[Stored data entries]

• • •

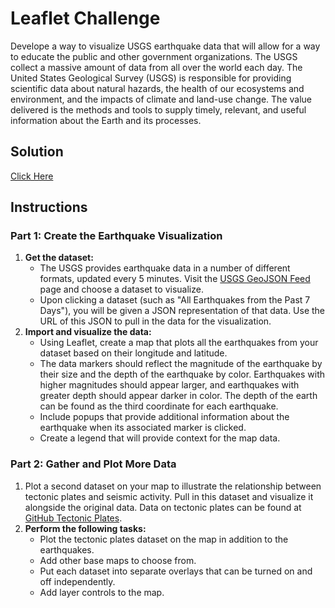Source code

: # Leaflet Challenge
Develope a way to visualize USGS earthquake data that will allow for a way to educate the public and other government organizations. The USGS collect a massive amount of data from all over the world each day. The United States Geological Survey (USGS) is responsible for providing scientific data about natural hazards, the health of our ecosystems and environment, and the impacts of climate and land-use change. The value delivered is the methods and tools to supply timely, relevant, and useful information about the Earth and its processes.

## Solution
[Click Here](https://saurabh-lakhanpal.github.io/leaflet-challenge/)

## Instructions
### Part 1: Create the Earthquake Visualization
1. **Get the dataset:** 
    - The USGS provides earthquake data in a number of different formats, updated every 5 minutes. Visit the [USGS GeoJSON Feed](https://earthquake.usgs.gov/earthquakes/feed/v1.0/geojson.php) page and choose a dataset to visualize.
    - Upon clicking a dataset (such as "All Earthquakes from the Past 7 Days"), you will be given a JSON representation of that data. Use the URL of this JSON to pull in the data for the visualization.
2. **Import and visualize the data:**
    - Using Leaflet, create a map that plots all the earthquakes from your dataset based on their longitude and latitude.
    - The data markers should reflect the magnitude of the earthquake by their size and the depth of the earthquake by color. Earthquakes with higher magnitudes should appear larger, and earthquakes with greater depth should appear darker in color. The depth of the earth can be found as the third coordinate for each earthquake.
    - Include popups that provide additional information about the earthquake when its associated marker is clicked.
    - Create a legend that will provide context for the map data.

### Part 2: Gather and Plot More Data 
1. Plot a second dataset on your map to illustrate the relationship between tectonic plates and seismic activity. Pull in this dataset and visualize it alongside the original data. Data on tectonic plates can be found at [GitHub Tectonic Plates](https://github.com/fraxen/tectonicplates).
2. **Perform the following tasks:**
    - Plot the tectonic plates dataset on the map in addition to the earthquakes.
    - Add other base maps to choose from.
    - Put each dataset into separate overlays that can be turned on and off independently.
    - Add layer controls to the map.
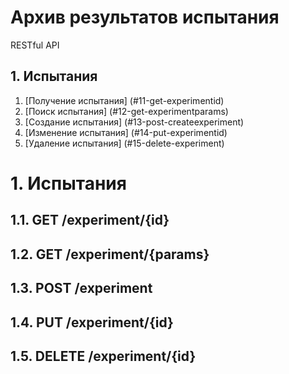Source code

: # Архив результатов испытания
RESTful API

## 1. Испытания
  1. [Получение испытания] (#11-get-experimentid)
  2. [Поиск испытания] (#12-get-experimentparams)
  3. [Создание испытания] (#13-post-createexperiment)
  4. [Изменение испытания] (#14-put-experimentid)
  5. [Удаление испытания] (#15-delete-experiment)

# 1. Испытания

## 1.1. GET /experiment/{id}

## 1.2. GET /experiment/{params}

## 1.3. POST /experiment

## 1.4. PUT /experiment/{id}

## 1.5. DELETE /experiment/{id}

• • •

_ASSIGNMENT_: The output is the data above, repeated exactly, with pictures omitted.

_SOLUTION TO THIS EXERCISE_:
Source code

: # Leaflet Challenge
Develope a way to visualize USGS earthquake data that will allow for a way to educate the public and other government organizations. The USGS collect a massive amount of data from all over the world each day. The United States Geological Survey (USGS) is responsible for providing scientific data about natural hazards, the health of our ecosystems and environment, and the impacts of climate and land-use change. The value delivered is the methods and tools to supply timely, relevant, and useful information about the Earth and its processes.

## Solution
[Click Here](https://saurabh-lakhanpal.github.io/leaflet-challenge/)

## Instructions
### Part 1: Create the Earthquake Visualization
1. **Get the dataset:** 
    - The USGS provides earthquake data in a number of different formats, updated every 5 minutes. Visit the [USGS GeoJSON Feed](https://earthquake.usgs.gov/earthquakes/feed/v1.0/geojson.php) page and choose a dataset to visualize.
    - Upon clicking a dataset (such as "All Earthquakes from the Past 7 Days"), you will be given a JSON representation of that data. Use the URL of this JSON to pull in the data for the visualization.
2. **Import and visualize the data:**
    - Using Leaflet, create a map that plots all the earthquakes from your dataset based on their longitude and latitude.
    - The data markers should reflect the magnitude of the earthquake by their size and the depth of the earthquake by color. Earthquakes with higher magnitudes should appear larger, and earthquakes with greater depth should appear darker in color. The depth of the earth can be found as the third coordinate for each earthquake.
    - Include popups that provide additional information about the earthquake when its associated marker is clicked.
    - Create a legend that will provide context for the map data.

### Part 2: Gather and Plot More Data 
1. Plot a second dataset on your map to illustrate the relationship between tectonic plates and seismic activity. Pull in this dataset and visualize it alongside the original data. Data on tectonic plates can be found at [GitHub Tectonic Plates](https://github.com/fraxen/tectonicplates).
2. **Perform the following tasks:**
    - Plot the tectonic plates dataset on the map in addition to the earthquakes.
    - Add other base maps to choose from.
    - Put each dataset into separate overlays that can be turned on and off independently.
    - Add layer controls to the map.
Source code

: # Архив результатов испытания
RESTful API

## 1. Испытания
  1. [Получение испытания] (#11-get-experimentid)
  2. [Поиск испытания] (#12-get-experimentparams)
  3. [Создание испытания] (#13-post-createexperiment)
  4. [Изменение испытания] (#14-put-experimentid)
  5. [Удаление испытания] (#15-delete-experiment)

# 1. Испытания

## 1.1. GET /experiment/{id}

## 1.2. GET /experiment/{params}

## 1.3. POST /experiment

## 1.4. PUT /experiment/{id}

## 1.5. DELETE /experiment/{id}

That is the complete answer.